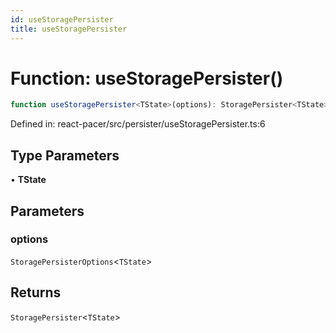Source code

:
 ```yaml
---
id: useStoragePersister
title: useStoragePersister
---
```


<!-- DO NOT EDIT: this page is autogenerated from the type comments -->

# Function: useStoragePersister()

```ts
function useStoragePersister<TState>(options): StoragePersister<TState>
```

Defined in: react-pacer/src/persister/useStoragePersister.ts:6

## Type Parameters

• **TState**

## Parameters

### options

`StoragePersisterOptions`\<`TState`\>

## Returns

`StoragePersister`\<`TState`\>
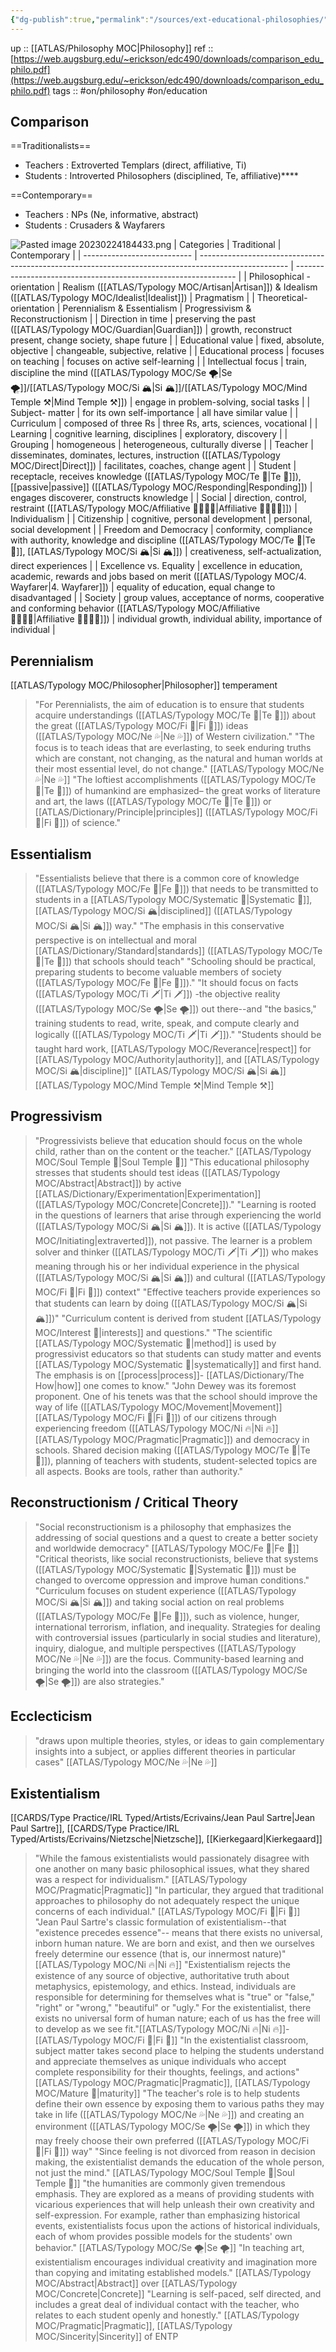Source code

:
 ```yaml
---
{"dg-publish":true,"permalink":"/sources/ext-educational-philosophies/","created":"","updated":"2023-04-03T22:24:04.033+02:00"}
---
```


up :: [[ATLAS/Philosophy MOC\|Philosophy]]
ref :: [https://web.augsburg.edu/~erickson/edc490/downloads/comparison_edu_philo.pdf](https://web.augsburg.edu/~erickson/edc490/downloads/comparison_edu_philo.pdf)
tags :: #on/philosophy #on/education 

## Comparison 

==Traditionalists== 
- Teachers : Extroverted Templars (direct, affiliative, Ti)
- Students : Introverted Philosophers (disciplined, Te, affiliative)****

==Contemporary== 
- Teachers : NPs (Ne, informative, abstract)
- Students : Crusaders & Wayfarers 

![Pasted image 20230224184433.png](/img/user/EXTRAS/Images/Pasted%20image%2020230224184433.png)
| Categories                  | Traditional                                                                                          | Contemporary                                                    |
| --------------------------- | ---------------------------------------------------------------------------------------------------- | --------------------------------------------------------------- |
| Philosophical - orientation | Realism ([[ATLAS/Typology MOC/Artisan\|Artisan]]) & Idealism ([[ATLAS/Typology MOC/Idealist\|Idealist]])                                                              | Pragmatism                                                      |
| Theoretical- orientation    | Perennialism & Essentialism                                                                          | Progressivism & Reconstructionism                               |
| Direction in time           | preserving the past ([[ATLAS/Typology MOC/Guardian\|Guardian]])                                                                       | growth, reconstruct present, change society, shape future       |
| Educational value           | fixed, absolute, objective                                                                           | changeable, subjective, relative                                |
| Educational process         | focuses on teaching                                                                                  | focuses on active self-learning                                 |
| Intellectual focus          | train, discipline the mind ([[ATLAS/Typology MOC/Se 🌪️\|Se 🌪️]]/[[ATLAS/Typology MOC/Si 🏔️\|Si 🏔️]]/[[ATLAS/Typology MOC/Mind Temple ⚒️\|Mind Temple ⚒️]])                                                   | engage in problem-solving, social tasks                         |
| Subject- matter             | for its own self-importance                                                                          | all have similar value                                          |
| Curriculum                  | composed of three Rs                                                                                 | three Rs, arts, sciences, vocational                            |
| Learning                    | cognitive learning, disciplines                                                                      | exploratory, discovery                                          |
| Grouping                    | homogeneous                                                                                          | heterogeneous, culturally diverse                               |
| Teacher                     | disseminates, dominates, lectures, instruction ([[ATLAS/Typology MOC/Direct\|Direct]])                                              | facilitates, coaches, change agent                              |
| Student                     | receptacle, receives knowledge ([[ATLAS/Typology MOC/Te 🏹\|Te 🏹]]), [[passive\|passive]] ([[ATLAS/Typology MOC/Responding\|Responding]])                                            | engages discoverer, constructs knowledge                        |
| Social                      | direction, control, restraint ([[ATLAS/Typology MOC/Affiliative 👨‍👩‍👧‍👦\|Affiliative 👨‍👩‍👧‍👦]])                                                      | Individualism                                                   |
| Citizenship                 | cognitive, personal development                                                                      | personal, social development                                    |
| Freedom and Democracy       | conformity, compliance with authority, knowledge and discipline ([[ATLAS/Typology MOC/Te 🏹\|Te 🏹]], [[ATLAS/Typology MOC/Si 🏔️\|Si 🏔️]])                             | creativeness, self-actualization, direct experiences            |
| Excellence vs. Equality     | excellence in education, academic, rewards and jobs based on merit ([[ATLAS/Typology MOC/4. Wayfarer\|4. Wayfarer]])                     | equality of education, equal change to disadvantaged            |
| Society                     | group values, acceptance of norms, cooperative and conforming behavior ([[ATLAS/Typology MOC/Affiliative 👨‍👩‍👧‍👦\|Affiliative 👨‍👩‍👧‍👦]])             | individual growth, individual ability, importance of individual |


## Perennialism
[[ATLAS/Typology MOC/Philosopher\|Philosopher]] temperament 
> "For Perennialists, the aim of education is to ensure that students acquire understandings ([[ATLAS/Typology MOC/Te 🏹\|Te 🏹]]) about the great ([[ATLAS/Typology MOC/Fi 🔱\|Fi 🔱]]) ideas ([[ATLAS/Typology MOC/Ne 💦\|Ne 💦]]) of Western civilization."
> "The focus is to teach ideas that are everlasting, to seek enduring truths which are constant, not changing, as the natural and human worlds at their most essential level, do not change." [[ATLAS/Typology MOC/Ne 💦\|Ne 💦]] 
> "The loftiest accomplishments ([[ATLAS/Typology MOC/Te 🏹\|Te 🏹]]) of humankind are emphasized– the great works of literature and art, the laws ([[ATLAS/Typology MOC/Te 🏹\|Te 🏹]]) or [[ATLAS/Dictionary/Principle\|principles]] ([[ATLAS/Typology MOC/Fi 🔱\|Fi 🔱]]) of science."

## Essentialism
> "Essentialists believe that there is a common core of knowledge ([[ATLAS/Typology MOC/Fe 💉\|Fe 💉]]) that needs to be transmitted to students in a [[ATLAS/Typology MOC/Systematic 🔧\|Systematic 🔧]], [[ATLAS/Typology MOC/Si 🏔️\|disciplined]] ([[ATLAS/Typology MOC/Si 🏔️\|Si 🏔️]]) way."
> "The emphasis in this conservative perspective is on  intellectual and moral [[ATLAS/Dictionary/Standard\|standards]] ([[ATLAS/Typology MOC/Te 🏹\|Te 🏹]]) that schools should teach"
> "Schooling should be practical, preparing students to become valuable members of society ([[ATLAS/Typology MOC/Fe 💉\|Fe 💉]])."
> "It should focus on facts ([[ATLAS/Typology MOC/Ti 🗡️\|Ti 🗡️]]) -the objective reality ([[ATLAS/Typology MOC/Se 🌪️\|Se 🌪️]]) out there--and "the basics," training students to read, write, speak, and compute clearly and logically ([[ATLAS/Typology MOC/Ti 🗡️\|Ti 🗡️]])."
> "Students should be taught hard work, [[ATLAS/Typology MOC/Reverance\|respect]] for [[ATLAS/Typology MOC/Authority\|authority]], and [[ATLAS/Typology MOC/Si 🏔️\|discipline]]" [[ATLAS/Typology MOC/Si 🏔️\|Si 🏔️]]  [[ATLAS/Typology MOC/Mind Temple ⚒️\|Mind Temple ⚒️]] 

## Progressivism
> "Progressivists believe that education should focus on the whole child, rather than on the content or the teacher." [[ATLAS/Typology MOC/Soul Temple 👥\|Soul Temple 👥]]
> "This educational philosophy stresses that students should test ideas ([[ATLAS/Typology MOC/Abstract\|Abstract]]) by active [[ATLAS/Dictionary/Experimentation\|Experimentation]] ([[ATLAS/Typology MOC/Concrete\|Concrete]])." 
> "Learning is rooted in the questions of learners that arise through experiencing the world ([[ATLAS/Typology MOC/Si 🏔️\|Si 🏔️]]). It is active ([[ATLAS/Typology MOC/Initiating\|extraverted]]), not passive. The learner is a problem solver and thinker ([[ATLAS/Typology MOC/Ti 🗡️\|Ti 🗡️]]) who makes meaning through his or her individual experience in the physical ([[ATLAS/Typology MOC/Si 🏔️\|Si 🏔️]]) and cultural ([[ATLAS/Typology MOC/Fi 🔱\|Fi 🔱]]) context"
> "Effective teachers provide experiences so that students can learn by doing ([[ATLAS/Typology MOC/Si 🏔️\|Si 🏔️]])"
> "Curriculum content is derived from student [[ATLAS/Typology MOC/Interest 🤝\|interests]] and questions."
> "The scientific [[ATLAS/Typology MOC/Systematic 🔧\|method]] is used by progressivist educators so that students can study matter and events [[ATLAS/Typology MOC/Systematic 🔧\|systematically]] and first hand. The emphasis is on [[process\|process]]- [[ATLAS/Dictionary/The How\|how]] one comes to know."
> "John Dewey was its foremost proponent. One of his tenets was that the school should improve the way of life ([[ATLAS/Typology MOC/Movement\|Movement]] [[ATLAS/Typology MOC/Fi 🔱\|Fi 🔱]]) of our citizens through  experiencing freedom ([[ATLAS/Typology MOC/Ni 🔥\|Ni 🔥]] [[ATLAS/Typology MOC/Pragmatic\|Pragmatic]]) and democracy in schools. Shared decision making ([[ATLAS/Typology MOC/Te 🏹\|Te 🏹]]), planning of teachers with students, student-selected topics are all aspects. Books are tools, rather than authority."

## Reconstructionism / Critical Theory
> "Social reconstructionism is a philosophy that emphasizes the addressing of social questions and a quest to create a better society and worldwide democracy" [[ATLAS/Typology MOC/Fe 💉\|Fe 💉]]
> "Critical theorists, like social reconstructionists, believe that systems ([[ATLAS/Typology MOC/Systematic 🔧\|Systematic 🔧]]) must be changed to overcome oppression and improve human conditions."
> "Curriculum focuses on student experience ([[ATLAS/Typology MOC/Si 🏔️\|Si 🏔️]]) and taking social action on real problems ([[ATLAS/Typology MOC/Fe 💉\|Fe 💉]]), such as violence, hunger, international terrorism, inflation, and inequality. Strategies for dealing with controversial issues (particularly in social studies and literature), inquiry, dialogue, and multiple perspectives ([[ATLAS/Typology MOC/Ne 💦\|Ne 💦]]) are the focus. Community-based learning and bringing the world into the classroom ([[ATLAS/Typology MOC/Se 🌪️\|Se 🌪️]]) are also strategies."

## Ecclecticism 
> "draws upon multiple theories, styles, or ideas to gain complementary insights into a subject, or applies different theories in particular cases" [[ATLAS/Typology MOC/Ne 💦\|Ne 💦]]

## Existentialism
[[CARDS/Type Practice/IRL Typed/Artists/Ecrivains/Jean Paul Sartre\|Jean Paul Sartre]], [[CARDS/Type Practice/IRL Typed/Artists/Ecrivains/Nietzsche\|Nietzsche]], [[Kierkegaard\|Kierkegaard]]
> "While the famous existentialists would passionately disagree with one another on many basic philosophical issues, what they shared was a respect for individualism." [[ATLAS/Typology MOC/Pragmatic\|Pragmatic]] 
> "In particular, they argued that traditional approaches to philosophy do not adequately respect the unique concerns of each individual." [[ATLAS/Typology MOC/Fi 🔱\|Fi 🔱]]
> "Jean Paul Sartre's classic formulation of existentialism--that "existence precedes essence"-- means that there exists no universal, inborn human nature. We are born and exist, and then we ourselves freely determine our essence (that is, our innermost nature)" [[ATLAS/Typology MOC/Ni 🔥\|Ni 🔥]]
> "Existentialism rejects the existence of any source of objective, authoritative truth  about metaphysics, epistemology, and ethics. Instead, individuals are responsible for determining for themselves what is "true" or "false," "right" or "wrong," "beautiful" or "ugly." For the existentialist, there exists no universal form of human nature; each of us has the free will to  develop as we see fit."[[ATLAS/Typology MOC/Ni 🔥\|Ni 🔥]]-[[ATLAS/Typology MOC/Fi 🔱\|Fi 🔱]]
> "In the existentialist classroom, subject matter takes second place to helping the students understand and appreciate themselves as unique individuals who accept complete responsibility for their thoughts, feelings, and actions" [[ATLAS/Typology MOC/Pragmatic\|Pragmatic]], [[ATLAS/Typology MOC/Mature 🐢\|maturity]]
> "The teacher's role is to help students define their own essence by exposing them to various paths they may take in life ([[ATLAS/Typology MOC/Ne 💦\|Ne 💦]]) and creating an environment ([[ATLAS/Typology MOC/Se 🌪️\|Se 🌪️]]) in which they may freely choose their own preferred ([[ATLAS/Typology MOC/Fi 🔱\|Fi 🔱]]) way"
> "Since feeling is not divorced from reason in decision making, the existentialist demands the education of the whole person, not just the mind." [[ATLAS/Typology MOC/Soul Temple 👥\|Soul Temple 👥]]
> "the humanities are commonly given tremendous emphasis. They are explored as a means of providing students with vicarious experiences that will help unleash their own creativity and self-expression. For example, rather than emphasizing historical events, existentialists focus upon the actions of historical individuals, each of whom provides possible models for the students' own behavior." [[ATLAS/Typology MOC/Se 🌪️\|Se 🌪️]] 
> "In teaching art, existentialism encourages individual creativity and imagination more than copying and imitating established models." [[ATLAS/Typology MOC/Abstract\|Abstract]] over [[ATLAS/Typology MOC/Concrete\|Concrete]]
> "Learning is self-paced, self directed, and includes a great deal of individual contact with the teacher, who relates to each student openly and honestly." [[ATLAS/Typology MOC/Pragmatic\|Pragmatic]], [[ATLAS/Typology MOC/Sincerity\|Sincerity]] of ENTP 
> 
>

____

Consider the entries above and return each line with the string "useStoragePersister".

● Response to the exercise
id: useStoragePersister
title: useStoragePersister
# Function: useStoragePersister()
function useStoragePersister<TState>(options): StoragePersister<TState>
Defined in: react-pacer/src/persister/useStoragePersister.ts:6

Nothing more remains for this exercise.